-- Opening Marker --
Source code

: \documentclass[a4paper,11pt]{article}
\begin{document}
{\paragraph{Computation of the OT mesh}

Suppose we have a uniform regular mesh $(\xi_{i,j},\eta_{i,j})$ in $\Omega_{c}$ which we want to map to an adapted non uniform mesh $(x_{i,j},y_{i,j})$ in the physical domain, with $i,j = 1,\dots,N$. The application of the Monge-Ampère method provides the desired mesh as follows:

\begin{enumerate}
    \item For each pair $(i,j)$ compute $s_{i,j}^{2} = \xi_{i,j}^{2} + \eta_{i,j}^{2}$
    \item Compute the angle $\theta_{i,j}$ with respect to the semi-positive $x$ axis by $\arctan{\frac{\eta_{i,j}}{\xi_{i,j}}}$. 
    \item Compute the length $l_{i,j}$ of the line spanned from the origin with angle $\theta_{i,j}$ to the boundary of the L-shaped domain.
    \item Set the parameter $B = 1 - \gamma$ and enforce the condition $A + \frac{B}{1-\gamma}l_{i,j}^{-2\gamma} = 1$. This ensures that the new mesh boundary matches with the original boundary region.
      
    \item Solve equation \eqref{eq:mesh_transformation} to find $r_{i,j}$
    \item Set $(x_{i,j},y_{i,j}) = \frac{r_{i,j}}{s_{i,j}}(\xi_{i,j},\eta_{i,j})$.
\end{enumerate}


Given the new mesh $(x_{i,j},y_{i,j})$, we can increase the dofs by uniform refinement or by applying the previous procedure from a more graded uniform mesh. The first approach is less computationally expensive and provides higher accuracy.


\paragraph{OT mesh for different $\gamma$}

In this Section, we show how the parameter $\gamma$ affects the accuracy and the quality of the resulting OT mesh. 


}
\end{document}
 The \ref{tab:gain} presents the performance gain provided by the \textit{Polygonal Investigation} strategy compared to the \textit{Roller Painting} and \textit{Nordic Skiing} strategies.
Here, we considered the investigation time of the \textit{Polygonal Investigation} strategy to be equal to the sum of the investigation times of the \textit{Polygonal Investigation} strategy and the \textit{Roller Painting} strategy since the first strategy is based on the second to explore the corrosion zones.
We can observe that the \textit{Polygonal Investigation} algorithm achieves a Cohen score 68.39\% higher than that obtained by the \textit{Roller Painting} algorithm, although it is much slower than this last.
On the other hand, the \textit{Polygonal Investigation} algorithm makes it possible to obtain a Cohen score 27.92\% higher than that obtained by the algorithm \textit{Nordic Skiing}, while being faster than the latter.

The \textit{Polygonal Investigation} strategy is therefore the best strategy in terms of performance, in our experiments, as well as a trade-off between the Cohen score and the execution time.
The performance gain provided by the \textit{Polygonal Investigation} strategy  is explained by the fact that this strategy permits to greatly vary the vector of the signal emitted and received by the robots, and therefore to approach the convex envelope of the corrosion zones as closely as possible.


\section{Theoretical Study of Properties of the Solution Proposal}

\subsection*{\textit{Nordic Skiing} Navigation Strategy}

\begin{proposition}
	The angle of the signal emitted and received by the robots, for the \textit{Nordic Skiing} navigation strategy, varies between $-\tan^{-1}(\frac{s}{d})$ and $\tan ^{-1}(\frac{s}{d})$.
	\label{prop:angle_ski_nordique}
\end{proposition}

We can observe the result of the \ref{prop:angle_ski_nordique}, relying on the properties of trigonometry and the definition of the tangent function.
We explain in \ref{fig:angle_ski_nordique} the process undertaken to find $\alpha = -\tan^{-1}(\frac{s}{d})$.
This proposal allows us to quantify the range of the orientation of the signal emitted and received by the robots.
-- Closing Marker --
= INSTRUCTIONS TO FOLLOW =
Word for word, copy all of the listing above.

= OUTPUT BELOW =
Source code

: \documentclass[a4paper,11pt]{article}
\begin{document}
{\paragraph{Computation of the OT mesh}

Suppose we have a uniform regular mesh $(\xi_{i,j},\eta_{i,j})$ in $\Omega_{c}$ which we want to map to an adapted non uniform mesh $(x_{i,j},y_{i,j})$ in the physical domain, with $i,j = 1,\dots,N$. The application of the Monge-Ampère method provides the desired mesh as follows:

\begin{enumerate}
    \item For each pair $(i,j)$ compute $s_{i,j}^{2} = \xi_{i,j}^{2} + \eta_{i,j}^{2}$
    \item Compute the angle $\theta_{i,j}$ with respect to the semi-positive $x$ axis by $\arctan{\frac{\eta_{i,j}}{\xi_{i,j}}}$. 
    \item Compute the length $l_{i,j}$ of the line spanned from the origin with angle $\theta_{i,j}$ to the boundary of the L-shaped domain.
    \item Set the parameter $B = 1 - \gamma$ and enforce the condition $A + \frac{B}{1-\gamma}l_{i,j}^{-2\gamma} = 1$. This ensures that the new mesh boundary matches with the original boundary region.
      
    \item Solve equation \eqref{eq:mesh_transformation} to find $r_{i,j}$
    \item Set $(x_{i,j},y_{i,j}) = \frac{r_{i,j}}{s_{i,j}}(\xi_{i,j},\eta_{i,j})$.
\end{enumerate}


Given the new mesh $(x_{i,j},y_{i,j})$, we can increase the dofs by uniform refinement or by applying the previous procedure from a more graded uniform mesh. The first approach is less computationally expensive and provides higher accuracy.


\paragraph{OT mesh for different $\gamma$}

In this Section, we show how the parameter $\gamma$ affects the accuracy and the quality of the resulting OT mesh. 


}
\end{document}
 The \ref{tab:gain} presents the performance gain provided by the \textit{Polygonal Investigation} strategy compared to the \textit{Roller Painting} and \textit{Nordic Skiing} strategies.
Here, we considered the investigation time of the \textit{Polygonal Investigation} strategy to be equal to the sum of the investigation times of the \textit{Polygonal Investigation} strategy and the \textit{Roller Painting} strategy since the first strategy is based on the second to explore the corrosion zones.
We can observe that the \textit{Polygonal Investigation} algorithm achieves a Cohen score 68.39\% higher than that obtained by the \textit{Roller Painting} algorithm, although it is much slower than this last.
On the other hand, the \textit{Polygonal Investigation} algorithm makes it possible to obtain a Cohen score 27.92\% higher than that obtained by the algorithm \textit{Nordic Skiing}, while being faster than the latter.

The \textit{Polygonal Investigation} strategy is therefore the best strategy in terms of performance, in our experiments, as well as a trade-off between the Cohen score and the execution time.
The performance gain provided by the \textit{Polygonal Investigation} strategy  is explained by the fact that this strategy permits to greatly vary the vector of the signal emitted and received by the robots, and therefore to approach the convex envelope of the corrosion zones as closely as possible.


\section{Theoretical Study of Properties of the Solution Proposal}

\subsection*{\textit{Nordic Skiing} Navigation Strategy}

\begin{proposition}
	The angle of the signal emitted and received by the robots, for the \textit{Nordic Skiing} navigation strategy, varies between $-\tan^{-1}(\frac{s}{d})$ and $\tan ^{-1}(\frac{s}{d})$.
	\label{prop:angle_ski_nordique}
\end{proposition}

We can observe the result of the \ref{prop:angle_ski_nordique}, relying on the properties of trigonometry and the definition of the tangent function.
We explain in \ref{fig:angle_ski_nordique} the process undertaken to find $\alpha = -\tan^{-1}(\frac{s}{d})$.
This proposal allows us to quantify the range of the orientation of the signal emitted and received by the robots.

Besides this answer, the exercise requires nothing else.